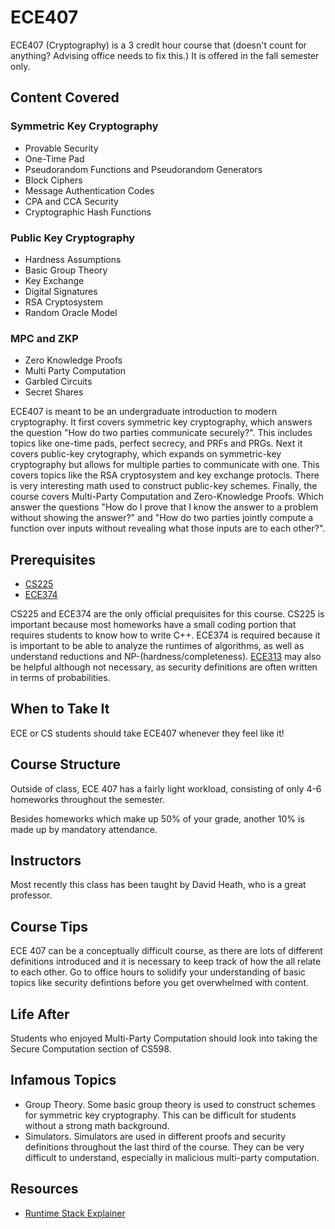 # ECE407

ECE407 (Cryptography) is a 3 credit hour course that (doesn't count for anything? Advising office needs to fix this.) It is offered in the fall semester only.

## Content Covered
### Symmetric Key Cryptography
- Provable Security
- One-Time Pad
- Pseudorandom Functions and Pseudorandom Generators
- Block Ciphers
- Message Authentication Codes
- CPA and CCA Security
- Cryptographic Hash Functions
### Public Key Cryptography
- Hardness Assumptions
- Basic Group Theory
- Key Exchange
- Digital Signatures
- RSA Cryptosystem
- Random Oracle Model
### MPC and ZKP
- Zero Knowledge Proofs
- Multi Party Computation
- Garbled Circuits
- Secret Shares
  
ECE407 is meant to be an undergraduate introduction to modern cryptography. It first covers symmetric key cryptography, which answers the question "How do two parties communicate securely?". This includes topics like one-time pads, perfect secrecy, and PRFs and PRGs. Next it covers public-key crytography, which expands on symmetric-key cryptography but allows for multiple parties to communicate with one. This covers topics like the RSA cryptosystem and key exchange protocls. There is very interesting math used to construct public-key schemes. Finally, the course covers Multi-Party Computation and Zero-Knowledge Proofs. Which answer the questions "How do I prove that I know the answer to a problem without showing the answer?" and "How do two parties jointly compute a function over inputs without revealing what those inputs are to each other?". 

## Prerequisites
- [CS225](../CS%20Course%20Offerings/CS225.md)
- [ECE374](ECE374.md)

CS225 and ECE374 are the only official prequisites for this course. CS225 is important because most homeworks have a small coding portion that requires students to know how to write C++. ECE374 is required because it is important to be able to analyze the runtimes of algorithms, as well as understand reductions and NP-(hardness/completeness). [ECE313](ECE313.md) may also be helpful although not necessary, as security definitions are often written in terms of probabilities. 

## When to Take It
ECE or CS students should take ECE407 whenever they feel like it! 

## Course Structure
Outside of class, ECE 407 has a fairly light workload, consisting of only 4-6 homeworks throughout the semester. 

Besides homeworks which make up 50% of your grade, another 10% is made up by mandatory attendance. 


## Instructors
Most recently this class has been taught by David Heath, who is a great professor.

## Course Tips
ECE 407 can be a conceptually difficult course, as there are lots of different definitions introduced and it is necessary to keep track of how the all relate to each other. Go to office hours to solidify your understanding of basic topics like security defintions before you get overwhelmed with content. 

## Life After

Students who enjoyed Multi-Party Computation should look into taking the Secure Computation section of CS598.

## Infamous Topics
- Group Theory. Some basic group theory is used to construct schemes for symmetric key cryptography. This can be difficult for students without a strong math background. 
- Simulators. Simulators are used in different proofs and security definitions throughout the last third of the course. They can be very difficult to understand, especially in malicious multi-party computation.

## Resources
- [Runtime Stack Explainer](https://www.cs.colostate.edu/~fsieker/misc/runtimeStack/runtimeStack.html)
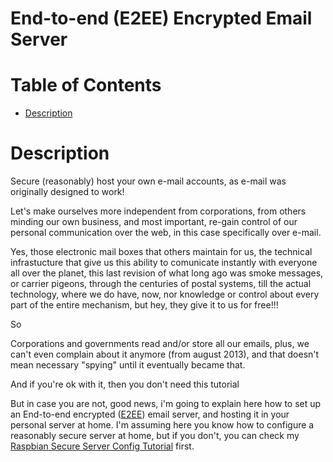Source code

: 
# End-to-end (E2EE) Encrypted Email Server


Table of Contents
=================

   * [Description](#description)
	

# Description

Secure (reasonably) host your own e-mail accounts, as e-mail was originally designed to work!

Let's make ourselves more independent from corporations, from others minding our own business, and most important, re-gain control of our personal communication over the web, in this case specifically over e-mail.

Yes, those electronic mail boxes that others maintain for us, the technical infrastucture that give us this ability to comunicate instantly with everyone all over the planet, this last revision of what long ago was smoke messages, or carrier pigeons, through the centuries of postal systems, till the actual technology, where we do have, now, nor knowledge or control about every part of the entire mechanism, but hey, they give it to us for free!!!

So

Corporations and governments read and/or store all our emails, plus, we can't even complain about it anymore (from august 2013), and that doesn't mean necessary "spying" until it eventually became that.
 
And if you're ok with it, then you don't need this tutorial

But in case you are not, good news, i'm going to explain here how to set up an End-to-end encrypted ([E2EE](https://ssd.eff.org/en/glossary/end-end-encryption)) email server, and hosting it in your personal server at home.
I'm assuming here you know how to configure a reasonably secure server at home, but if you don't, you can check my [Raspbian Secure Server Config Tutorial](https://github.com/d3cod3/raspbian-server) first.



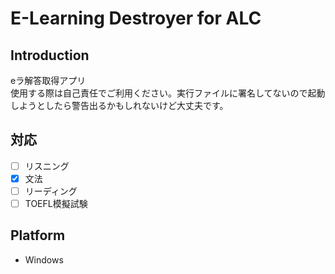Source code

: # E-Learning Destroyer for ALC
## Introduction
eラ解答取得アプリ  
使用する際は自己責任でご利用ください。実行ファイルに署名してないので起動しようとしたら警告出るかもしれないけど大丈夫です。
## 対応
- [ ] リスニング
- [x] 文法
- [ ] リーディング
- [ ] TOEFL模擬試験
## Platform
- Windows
* * *
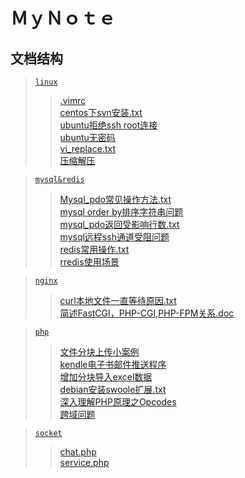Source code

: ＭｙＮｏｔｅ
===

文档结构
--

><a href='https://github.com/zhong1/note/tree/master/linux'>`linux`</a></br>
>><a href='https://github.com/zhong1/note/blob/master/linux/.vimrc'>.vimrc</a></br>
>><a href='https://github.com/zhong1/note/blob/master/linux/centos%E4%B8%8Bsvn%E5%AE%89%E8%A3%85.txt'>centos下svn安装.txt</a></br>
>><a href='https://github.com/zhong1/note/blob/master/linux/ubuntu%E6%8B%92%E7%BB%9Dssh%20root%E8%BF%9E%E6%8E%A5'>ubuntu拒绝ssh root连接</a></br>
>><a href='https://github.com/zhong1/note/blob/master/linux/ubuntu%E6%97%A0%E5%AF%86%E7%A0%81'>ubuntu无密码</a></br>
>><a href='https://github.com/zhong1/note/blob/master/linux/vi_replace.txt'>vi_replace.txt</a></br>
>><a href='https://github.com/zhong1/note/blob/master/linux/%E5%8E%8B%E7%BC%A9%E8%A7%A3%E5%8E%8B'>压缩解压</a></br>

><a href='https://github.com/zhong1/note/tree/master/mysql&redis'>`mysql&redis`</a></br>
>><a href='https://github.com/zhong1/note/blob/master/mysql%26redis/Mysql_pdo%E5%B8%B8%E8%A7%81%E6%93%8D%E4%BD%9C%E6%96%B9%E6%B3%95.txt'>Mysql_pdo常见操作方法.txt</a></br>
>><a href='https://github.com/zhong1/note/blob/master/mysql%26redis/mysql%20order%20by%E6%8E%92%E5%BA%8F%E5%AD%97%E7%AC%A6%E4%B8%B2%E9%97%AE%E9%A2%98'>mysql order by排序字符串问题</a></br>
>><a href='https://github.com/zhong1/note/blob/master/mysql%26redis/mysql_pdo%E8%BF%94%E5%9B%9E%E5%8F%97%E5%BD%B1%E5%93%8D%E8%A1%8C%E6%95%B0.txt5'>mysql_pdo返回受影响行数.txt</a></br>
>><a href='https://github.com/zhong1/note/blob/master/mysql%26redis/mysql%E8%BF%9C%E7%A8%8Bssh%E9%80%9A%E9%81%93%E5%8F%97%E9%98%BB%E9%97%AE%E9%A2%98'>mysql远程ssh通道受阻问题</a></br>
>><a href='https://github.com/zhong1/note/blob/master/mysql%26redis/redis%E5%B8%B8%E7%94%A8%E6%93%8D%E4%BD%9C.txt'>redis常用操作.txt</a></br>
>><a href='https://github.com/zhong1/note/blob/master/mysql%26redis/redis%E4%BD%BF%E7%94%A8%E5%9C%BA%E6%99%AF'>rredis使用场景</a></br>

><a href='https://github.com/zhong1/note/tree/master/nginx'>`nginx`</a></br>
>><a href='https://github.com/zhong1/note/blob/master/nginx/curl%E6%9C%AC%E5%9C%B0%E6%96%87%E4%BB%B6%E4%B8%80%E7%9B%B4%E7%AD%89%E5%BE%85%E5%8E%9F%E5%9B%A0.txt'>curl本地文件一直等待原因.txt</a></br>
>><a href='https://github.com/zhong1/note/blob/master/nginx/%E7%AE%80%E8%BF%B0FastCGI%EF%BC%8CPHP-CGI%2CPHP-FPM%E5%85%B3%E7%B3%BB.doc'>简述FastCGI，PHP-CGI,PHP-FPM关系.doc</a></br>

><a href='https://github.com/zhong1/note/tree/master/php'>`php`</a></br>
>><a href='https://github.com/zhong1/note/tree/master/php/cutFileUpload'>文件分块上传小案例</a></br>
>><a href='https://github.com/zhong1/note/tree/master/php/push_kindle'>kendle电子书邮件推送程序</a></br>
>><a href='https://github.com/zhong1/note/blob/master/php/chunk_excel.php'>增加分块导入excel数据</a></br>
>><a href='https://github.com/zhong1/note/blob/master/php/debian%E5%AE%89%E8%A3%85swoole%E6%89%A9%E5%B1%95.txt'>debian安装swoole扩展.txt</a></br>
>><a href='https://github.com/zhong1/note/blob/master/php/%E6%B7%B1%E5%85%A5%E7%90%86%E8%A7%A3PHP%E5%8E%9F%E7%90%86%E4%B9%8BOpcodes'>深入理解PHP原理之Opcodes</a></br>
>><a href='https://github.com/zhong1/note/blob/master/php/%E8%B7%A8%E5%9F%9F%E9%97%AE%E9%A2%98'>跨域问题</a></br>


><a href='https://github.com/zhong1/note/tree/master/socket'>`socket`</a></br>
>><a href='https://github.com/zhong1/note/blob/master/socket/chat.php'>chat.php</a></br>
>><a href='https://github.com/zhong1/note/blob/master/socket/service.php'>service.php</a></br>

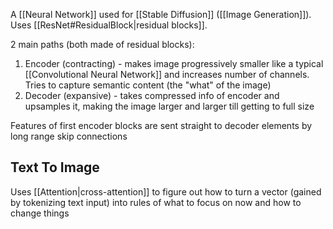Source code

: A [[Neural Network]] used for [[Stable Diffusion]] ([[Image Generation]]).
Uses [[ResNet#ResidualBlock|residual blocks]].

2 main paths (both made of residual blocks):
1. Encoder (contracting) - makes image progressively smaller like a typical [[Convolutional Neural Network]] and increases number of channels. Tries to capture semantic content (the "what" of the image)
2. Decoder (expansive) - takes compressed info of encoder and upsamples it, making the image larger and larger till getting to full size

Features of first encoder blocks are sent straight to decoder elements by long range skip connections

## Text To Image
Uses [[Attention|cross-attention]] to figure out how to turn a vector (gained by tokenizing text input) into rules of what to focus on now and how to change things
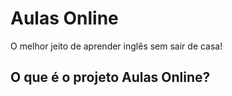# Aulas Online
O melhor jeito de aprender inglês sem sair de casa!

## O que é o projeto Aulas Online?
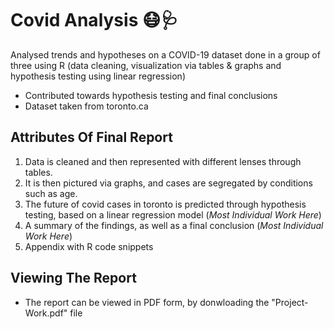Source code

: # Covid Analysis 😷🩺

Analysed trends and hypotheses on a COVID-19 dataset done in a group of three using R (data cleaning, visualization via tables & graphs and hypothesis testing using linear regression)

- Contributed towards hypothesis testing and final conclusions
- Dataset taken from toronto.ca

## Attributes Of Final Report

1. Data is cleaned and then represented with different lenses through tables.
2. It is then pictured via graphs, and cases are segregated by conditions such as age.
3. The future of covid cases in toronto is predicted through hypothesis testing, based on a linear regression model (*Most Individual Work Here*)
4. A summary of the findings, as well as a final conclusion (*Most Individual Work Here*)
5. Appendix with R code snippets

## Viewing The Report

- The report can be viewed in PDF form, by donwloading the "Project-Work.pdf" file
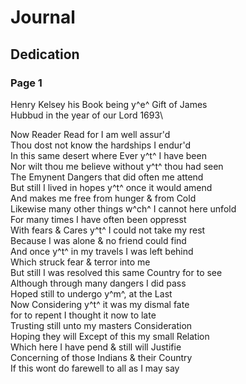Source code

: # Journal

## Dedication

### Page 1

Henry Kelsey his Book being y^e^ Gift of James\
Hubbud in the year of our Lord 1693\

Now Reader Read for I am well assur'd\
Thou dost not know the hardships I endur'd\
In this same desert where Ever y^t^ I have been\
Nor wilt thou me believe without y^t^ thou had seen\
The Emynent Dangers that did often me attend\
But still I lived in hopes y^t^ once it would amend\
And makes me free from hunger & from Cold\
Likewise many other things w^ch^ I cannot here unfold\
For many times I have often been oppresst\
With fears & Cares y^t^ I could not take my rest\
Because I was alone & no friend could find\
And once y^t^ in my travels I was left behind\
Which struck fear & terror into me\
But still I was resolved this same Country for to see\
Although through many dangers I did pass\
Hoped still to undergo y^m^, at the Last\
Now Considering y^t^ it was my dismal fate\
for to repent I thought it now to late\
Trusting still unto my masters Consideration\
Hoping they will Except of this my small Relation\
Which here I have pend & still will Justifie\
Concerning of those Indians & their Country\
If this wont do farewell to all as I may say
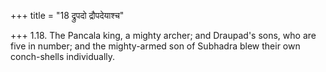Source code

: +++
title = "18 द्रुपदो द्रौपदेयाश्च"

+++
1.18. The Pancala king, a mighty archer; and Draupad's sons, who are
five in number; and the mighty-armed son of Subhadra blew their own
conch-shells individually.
* * *
What you have to do: Please return every line of the material above that includes "number".

Solved exercise:
1. Encoder (contracting) - makes image progressively smaller like a typical [[Convolutional Neural Network]] and increases number of channels. Tries to capture semantic content (the "what" of the image)
five in number; and the mighty-armed son of Subhadra blew their own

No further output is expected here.